The first is called the Margin of Safety price, which is calculated based on earnings per share (EPS), estimated future EPS growth, and estimated future price-to-earnings ratio (P/E). The minimum acceptable rate of return is 15%. I chose to use an EPS of 13,35, which is from the year 2023. I have selected a projected future EPS growth rate of 15%. Finbox expects EPS to grow by 15% in the next five years. Additionally, I have selected a projected future P/E ratio of 30, which is double the growth rate. This decision is based on Pool Corporation's historically higher price-to-earnings (P/E) ratio. Finally, our minimum acceptable rate of return has already been established at 15%. After performing the calculations, we determined the sticker price (also known as fair value or intrinsic value) to be $400,50. We want to have a margin of safety of 50%, so we will divide it by 2. This means that we want to buy Pool Corporation at a price of $200,25 (or lower, obviously) if we use the Margin of Safety price.
The second calculation is known as the Ten Cap price. The rate of return that a company owner (or stockholder) receives on the purchase price of the company essentially represents its return on investment. The minimum annual return should be at least 10%, which I calculate as follows: The operating cash flow last year was 888, and capital expenditures were 60. I attempted to analyze their annual report in order to calculate the percentage of capital expenditures allocated to maintenance. I couldn't find it, but as a rule of thumb, you can expect that 70% of the capital expenditures will be allocated to maintenance purposes. This means that we will use 42 in our calculations. The tax provision was 165. We have 38,355 outstanding shares. Hence, the calculation will be as follows: (888 – 45+ 165 / 38,355 x 10 = $262,81 in Ten Cap price.
The final calculation is referred to as the Payback Time price. It is a calculation based on the free cash flow per share. With Pool Corporation's free cash flow per share at $21,41 and a growth rate of 15%, if you want to recoup your investment in 8 years, the Payback Time price is $337,97.

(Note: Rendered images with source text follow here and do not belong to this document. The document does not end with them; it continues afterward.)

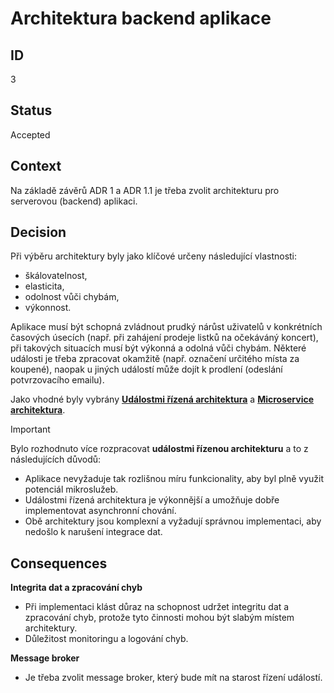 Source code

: # Architektura backend aplikace

## ID

3

## Status 

Accepted

## Context 

Na základě závěrů ADR 1 a ADR 1.1 je třeba zvolit architekturu pro serverovou (backend) aplikaci.

## Decision  

Při výběru architektury byly jako klíčové určeny následující vlastnosti:
- škálovatelnost,
- elasticita,
- odolnost vůči chybám,
- výkonnost.

Aplikace musí být schopná zvládnout prudký nárůst uživatelů v konkrétních časových úsecích (např. při zahájení prodeje listků na očekáváný koncert), při takových situacích musí být výkonná a odolná vůči chybám. Některé události je třeba zpracovat okamžitě (např. označení určitého místa za koupené), naopak u jiných událostí může dojít k prodlení (odeslání potvrzovacího emailu).

Jako vhodné byly vybrány [**Událostmi řízená architektura**](architectures-eda.md) a [**Microservice architektura**](architectures-microservice.md).

> [!IMPORTANT]
> Bylo rozhodnuto více rozpracovat **událostmi řízenou architekturu** a to z následujících důvodů:
> - Aplikace nevyžaduje tak rozlišnou míru funkcionality, aby byl plně využit potenciál mikroslužeb.
> - Událostmi řízená architektura je výkonnější a umožňuje dobře implementovat asynchronní chování.
> - Obě architektury jsou komplexní a vyžadují správnou implementaci, aby nedošlo k narušení integrace dat.

## Consequences

**Integrita dat a zpracování chyb**
- Při implementaci klást důraz na schopnost udržet integritu dat a zpracování chyb, protože tyto činnosti mohou být slabým místem architektury.
- Důležitost monitoringu a logování chyb.

**Message broker**
- Je třeba zvolit message broker, který bude mít na starost řízení událostí.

Pool Corporation is a great company because it is a market leader in a sector that is expected to experience long-term growth. I believe that Pool Corporation has excellent management, not only because of the recent results they have achieved, but also because they appear to be very transparent during earnings calls and have a long-term mindset. The macroeconomic environment poses a short-term risk for Pool Corporation, but it is expected that macroeconomic conditions will eventually improve. It is also a risk that the weather can impact their results, and unfortunately, they have no control over it. It means that results can fluctuate year over year, which is something one needs to accept when investing in Pool Corporation. Finally, Pool Corporation is dependent on its suppliers. However, being the largest company in the sector, I believe suppliers will prioritize maintaining a good relationship with the company. Pool Corporation is currently experiencing a decline in the construction of new pools, which is attributed to macroeconomic factors. However, once the macroeconomy improves, there is a high likelihood that new pool constructions will increase again. Pool Corporation will benefit from the continuous growth of installed pools because these pools require maintenance. Furthermore, renovations of older pools are constant in all markets. Once pools are renovated, they are also upgraded, and customers purchase these upgrades through Pool Corporation. As POOL360 continues to expand, it provides Pool Corporation with an opportunity to enhance the demand for its products, potentially leading to increased market share in maintenance services, which generate recurring revenue. I believe that Pool Corporation could be a fantastic long-term investment, despite potential fluctuations in the market. I will purchase shares in Pool Corporation if it reaches the Payback Time price of $338. I may even consider purchasing shares before that, below $400, which is below the intrinsic value based on all my calculations.